The setting was flawless 1980s; tins of food were stacked in precarious, delinquent-child-attracting pyramidal displays, the trolleys were massive, deep and without the modern child-safety straps, and there was a tobacco counter up front at which stood four or five old ladies in plastic shower caps trying to buy cartons of ciggies with loose change.
Mrs D and I went crazy with the nostalgia of it all and filled that stretch-limo trolley with all kinds of stuff you haven't been able to buy in Australia for 25 years. As we approached the checkout, we were more than a little sheepish in anticipation of the expected whack this was going to make in our savings.
The first pleasant surprise we received at the checkout was a surprisingly pleasant young man ringing-up each item with a smile, a laugh and a generally amiable disposition (something we haven't experienced in Australian supermarkets for at least two decades), and the next wonderful gift was that the African-famine-saving haul of 1980s groceries we'd just procured totalled exactly what it would have back in the '80s!
Are you kidding me? All through our trip in NZ, all we ever heard from people we met, or on the radio, TV current affairs programs or in the papers was that Australians' salaries were 40% higher than Kiwis', and that economists were tipping this inequity to rise in the next year by 20 - 437% (depending on the disgruntlement of the person relaying the story – "Err, it's not fair. You Australians get it easy. We're thinking of leaving and going over to live in Aussie 'cause it's just too expensive here"). And yet there we were, with the biggest hoard of groceries since Henry VIII decided he was going to up-size Christmas dinner, costing only about 40% of a regular grocery bill back home! Get some perspective, Kiwis!

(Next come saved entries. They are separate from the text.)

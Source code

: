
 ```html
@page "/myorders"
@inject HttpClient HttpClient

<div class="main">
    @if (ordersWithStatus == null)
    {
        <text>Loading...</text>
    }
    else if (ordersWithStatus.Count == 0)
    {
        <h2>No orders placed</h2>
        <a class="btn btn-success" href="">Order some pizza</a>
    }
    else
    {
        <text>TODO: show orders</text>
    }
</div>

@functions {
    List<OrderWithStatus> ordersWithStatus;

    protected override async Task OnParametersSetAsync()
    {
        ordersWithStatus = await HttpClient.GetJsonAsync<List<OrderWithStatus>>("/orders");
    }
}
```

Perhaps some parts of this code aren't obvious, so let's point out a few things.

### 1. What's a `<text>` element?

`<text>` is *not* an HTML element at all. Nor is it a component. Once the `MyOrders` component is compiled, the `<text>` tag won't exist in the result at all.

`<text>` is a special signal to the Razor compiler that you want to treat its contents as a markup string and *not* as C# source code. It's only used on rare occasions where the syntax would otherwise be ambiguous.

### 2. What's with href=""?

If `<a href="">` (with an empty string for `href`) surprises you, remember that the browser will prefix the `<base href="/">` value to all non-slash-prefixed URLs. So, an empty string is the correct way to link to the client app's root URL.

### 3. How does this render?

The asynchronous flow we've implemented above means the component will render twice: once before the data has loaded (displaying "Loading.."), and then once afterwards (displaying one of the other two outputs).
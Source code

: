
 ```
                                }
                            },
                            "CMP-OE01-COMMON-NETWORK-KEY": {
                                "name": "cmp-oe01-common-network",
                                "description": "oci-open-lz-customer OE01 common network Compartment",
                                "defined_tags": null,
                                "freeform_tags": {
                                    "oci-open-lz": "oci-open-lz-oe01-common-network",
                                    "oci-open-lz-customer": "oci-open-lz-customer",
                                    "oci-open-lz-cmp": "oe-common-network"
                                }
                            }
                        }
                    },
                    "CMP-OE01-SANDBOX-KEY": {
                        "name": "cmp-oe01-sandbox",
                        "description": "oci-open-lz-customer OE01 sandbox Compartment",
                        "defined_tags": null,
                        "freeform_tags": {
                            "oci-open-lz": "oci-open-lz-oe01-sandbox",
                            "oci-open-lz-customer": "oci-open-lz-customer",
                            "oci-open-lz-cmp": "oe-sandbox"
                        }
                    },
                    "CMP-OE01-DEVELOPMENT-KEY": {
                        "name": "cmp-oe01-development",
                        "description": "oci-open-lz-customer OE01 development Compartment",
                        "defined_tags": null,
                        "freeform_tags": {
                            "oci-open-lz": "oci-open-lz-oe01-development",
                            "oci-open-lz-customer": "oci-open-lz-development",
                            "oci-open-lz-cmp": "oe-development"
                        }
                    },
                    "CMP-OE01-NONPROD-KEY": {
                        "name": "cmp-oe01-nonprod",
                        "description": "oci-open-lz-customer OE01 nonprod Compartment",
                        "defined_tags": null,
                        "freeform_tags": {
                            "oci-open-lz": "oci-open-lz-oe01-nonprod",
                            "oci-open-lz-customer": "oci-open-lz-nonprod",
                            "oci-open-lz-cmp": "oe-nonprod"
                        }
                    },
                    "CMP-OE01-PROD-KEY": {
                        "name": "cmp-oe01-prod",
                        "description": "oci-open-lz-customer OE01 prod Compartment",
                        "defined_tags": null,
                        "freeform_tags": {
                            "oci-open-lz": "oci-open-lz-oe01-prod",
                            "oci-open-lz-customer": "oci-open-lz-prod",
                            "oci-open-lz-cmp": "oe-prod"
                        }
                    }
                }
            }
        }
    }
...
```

We might get paid more than you, but it costs you nothing to live, eat, own a vehicle or an ocean-view property.
So with that warm feeling one gets from having a wallet still full of cash, and with our mouths full of pineapple lumps and 'chocolate fush', we nudged out of the New World car park, and thanks to the seductive, dulcet tones of 'Dulcie', the sexy Kiwi GPS, we were on the highway and heading-off on the Road Trip proper with some classic Black Seeds dubbing it up on the stereo to help us on our way.
Within moments, sophisticated, windy old Wellington was behind us, replaced by stretches of farmland dotted with periodic communities of New Worlds, McDonalds-es and Bunnings Warehouses. The suddenness of the city's disappearance reminded us just how small this country was, and while musing over this, as if to hit the point home, we emerged from a deep valley and were looking out over a spectacular, sun-swept bay with dramatic, mountainous islands shooting-up out of the sparkling water. The road along the shoreline was as tight and spectacular as our own, much-lauded Great Ocean Road, with the adrenaline-pumping bonus of no safety barriers, and we were thoroughly pumped as the dramatic views and Salmonella Dub's Dancehall Girl created an expectant air of exciting adventures to come.
As we passed through Palmerston North, university town to many of our Kiwi friends, I exhaled a deep sigh of relief that I had stuck to my guns and refused Mrs donkey's demands that we book a night's accommodation here. Apart from Massey University, the only other thing Palmy is famous for is that at least one of its residents features on the evening news each night, usually for having beaten, killed, raped, eaten or been practicing polygamy with a neighbour and/or family member. I quietly locked the doors as we cruised down the main drag, and gunned the Epica through the red lights to ward-off University pranksters and/or armed car jackers.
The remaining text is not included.